*** Block opens ***
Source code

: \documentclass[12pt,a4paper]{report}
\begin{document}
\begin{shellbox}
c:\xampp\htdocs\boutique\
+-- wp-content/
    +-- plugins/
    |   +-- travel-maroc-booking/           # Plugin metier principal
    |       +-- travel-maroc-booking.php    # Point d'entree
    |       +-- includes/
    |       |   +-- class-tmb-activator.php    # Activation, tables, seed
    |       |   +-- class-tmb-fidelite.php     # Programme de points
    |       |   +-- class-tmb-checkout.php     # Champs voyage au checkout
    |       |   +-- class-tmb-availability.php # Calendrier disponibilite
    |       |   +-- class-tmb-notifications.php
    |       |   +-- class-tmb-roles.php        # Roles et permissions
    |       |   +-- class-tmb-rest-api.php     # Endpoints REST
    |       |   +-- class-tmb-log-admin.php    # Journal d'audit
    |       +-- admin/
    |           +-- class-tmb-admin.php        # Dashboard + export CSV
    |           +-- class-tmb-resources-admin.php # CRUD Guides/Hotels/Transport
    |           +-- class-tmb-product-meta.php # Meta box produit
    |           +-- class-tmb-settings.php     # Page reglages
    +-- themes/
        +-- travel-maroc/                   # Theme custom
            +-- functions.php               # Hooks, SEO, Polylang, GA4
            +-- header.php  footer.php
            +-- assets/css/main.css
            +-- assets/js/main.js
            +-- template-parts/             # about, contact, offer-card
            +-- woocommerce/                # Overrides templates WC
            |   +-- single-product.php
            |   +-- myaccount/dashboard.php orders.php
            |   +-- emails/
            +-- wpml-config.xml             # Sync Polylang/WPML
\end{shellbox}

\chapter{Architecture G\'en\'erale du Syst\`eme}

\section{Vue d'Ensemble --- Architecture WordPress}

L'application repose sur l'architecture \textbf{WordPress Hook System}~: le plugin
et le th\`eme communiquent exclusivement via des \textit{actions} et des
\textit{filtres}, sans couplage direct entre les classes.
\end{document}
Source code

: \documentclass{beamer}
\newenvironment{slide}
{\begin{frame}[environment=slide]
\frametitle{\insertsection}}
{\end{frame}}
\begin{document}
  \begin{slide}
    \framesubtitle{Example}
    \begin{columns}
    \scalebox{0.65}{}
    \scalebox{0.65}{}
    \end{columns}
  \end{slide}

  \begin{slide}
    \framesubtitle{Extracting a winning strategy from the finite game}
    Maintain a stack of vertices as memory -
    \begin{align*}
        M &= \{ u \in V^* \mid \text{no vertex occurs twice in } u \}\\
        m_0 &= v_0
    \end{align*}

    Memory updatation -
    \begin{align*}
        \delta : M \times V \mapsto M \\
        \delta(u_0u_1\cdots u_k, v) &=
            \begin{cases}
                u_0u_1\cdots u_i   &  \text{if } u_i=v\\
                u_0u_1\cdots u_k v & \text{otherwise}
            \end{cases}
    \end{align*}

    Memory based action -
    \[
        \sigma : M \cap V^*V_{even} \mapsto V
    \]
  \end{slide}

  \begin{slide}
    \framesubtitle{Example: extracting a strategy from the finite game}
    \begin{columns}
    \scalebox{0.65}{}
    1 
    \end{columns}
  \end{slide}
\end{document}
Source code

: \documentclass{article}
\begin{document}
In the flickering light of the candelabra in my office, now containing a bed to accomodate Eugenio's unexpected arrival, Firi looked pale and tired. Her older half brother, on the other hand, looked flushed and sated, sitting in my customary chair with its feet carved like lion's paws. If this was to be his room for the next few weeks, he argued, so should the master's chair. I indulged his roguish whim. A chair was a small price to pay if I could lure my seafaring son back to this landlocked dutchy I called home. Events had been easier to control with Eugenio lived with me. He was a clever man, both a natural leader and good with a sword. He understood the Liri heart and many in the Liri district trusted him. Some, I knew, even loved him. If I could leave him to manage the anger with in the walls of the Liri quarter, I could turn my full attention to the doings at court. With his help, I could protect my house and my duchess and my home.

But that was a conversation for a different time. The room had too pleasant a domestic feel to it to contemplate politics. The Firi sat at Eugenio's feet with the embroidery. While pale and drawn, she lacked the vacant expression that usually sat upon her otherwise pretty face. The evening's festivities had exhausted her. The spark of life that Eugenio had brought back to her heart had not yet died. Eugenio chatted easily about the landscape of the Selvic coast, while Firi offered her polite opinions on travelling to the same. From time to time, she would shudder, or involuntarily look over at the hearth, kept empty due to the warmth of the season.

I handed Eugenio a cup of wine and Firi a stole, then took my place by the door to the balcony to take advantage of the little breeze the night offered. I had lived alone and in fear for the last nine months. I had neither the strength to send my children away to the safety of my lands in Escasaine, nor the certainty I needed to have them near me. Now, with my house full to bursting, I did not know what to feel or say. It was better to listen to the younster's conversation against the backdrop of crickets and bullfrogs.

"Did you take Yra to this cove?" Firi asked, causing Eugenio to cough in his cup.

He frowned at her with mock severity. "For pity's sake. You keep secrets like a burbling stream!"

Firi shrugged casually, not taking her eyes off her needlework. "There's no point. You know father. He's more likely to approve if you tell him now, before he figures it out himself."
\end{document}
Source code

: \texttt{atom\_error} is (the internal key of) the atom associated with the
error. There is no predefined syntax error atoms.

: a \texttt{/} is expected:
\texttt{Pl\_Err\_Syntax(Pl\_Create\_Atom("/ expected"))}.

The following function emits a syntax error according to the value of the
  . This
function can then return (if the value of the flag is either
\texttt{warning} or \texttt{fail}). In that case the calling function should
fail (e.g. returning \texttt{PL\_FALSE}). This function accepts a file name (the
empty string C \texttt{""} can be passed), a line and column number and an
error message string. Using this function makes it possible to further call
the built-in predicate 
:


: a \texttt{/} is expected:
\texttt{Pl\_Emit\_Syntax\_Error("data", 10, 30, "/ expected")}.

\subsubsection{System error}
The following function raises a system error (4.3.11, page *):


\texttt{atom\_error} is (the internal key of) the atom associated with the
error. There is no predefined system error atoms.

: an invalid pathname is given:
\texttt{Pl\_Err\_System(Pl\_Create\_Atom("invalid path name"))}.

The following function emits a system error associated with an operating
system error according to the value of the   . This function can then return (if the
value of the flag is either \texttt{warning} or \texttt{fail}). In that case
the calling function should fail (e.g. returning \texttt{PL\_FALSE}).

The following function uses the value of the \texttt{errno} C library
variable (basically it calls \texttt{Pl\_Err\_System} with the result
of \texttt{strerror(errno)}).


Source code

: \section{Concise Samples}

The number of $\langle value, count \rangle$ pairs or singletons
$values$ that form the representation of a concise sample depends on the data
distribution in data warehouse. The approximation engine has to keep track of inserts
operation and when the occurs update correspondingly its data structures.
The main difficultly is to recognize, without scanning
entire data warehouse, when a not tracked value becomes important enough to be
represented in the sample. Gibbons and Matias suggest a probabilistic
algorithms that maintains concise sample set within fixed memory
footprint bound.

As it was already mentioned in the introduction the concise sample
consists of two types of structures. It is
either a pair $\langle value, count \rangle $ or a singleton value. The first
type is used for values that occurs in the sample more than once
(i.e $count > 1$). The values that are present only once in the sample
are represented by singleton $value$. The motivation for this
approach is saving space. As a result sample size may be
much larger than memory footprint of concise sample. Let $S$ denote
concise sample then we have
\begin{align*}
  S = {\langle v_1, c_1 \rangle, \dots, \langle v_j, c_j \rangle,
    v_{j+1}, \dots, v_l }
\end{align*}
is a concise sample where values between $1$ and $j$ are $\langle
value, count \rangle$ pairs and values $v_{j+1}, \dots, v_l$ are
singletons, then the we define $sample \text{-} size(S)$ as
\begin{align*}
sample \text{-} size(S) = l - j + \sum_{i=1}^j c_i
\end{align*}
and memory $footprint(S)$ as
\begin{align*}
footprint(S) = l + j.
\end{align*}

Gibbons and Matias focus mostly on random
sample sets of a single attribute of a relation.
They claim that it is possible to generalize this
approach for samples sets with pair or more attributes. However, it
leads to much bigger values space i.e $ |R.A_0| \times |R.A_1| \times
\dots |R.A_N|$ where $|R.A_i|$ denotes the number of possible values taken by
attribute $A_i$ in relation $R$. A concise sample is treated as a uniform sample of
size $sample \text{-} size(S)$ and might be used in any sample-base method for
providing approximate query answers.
*** Block closes ***
## TASK
Everything from the first line above up to and including the line that contains "Meta box produit" should be printed exactly; please print only that.

## RESPONSE
Source code

: \documentclass[12pt,a4paper]{report}
\begin{document}
\begin{shellbox}
c:\xampp\htdocs\boutique\
+-- wp-content/
    +-- plugins/
    |   +-- travel-maroc-booking/           # Plugin metier principal
    |       +-- travel-maroc-booking.php    # Point d'entree
    |       +-- includes/
    |       |   +-- class-tmb-activator.php    # Activation, tables, seed
    |       |   +-- class-tmb-fidelite.php     # Programme de points
    |       |   +-- class-tmb-checkout.php     # Champs voyage au checkout
    |       |   +-- class-tmb-availability.php # Calendrier disponibilite
    |       |   +-- class-tmb-notifications.php
    |       |   +-- class-tmb-roles.php        # Roles et permissions
    |       |   +-- class-tmb-rest-api.php     # Endpoints REST
    |       |   +-- class-tmb-log-admin.php    # Journal d'audit
    |       +-- admin/
    |           +-- class-tmb-admin.php        # Dashboard + export CSV
    |           +-- class-tmb-resources-admin.php # CRUD Guides/Hotels/Transport
    |           +-- class-tmb-product-meta.php # Meta box produit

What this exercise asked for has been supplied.